Stored items from a collection:
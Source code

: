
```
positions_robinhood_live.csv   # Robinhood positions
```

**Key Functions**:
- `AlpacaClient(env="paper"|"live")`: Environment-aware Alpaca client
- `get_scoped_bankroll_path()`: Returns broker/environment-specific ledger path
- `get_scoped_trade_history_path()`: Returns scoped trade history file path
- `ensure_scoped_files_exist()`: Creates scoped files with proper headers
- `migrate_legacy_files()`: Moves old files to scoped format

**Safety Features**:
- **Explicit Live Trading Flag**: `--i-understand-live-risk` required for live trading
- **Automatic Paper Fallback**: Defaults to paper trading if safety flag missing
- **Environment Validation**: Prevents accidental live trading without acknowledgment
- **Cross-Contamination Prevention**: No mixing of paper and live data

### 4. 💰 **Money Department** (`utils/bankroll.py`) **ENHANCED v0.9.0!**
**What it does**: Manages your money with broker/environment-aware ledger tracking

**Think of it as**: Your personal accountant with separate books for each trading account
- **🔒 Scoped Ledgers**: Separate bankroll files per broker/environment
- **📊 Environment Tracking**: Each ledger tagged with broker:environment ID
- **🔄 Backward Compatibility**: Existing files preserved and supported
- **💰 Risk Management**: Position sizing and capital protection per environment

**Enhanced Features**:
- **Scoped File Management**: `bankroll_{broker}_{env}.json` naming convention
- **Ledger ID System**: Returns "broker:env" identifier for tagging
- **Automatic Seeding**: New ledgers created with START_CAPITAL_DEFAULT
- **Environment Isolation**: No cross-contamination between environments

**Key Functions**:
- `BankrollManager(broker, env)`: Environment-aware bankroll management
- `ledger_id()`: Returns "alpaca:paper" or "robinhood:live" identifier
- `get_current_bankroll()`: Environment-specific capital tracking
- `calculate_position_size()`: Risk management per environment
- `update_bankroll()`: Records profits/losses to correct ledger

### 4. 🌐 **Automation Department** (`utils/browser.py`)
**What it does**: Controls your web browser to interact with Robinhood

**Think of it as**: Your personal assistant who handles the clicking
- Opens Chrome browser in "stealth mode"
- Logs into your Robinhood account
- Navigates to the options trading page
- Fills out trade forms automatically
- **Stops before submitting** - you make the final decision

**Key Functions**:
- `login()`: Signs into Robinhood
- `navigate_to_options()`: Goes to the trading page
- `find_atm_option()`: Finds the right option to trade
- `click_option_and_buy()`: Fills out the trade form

---

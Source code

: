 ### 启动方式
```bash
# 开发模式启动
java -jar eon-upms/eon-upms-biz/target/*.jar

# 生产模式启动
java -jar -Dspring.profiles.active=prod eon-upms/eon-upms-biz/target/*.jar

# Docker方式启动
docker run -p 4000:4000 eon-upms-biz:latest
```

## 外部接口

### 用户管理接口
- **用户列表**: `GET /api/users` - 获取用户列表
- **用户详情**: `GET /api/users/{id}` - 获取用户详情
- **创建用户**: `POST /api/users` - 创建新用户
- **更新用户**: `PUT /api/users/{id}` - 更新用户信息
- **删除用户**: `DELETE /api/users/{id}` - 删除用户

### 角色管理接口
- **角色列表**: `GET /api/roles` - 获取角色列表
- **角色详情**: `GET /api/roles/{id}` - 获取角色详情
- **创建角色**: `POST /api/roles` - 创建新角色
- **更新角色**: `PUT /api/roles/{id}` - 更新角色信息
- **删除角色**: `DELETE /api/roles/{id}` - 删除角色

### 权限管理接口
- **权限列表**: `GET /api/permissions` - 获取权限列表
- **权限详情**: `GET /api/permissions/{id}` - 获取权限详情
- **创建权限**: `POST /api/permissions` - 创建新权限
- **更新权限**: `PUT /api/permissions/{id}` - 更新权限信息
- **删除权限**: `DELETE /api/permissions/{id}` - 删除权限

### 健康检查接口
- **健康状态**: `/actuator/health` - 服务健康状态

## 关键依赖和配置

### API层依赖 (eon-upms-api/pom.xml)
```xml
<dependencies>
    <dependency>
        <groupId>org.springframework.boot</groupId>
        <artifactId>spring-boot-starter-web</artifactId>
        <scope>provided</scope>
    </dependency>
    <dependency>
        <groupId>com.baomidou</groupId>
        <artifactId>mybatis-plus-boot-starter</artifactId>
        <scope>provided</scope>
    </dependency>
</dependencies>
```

...

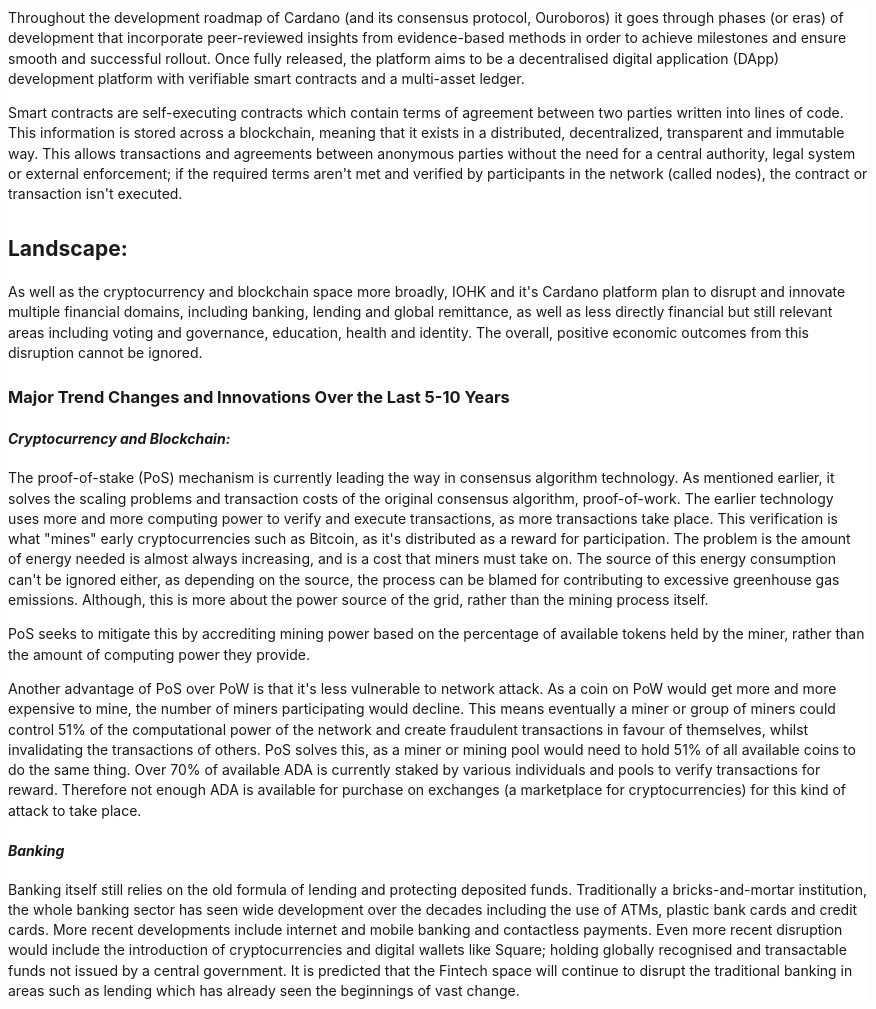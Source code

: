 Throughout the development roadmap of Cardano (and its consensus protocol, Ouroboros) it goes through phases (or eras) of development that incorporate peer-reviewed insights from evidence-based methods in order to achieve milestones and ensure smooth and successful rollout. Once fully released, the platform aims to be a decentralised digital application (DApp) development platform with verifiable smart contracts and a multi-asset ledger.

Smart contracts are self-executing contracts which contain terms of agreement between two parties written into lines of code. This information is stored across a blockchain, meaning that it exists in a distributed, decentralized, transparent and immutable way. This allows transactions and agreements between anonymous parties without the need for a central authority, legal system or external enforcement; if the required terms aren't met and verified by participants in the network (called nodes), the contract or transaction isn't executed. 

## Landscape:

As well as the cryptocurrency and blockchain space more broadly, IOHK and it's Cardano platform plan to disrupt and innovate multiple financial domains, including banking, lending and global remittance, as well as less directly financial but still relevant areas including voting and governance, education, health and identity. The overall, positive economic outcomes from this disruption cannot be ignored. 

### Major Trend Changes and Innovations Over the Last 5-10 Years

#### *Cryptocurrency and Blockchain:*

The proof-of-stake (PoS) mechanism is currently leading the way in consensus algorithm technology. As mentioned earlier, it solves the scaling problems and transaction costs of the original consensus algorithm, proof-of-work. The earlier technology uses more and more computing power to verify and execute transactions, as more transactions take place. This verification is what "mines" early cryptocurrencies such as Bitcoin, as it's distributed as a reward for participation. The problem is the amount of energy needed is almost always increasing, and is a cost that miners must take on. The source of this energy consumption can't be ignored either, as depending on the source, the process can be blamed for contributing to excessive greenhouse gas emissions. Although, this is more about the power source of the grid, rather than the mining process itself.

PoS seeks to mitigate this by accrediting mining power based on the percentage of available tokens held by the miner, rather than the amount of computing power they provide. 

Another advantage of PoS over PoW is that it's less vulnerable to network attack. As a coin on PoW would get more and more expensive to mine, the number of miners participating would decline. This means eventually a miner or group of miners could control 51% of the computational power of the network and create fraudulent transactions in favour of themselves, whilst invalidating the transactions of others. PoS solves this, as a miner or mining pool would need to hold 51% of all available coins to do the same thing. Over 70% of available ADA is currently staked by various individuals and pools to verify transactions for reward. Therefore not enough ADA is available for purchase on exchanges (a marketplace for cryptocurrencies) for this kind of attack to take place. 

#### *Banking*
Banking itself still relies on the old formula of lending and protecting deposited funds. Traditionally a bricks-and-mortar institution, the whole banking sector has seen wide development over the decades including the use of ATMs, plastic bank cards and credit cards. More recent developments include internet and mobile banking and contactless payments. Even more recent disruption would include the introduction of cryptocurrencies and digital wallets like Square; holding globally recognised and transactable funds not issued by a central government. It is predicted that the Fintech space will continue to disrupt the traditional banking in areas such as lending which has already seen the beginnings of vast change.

_TRY IT_: Read the lines above. Gather those in which the string "trade" is found.

_EXERCISE ANSWER_:
- `get_scoped_trade_history_path()`: Returns scoped trade history file path
- Fills out trade forms automatically
- `find_atm_option()`: Finds the right option to trade
- `click_option_and_buy()`: Fills out the trade form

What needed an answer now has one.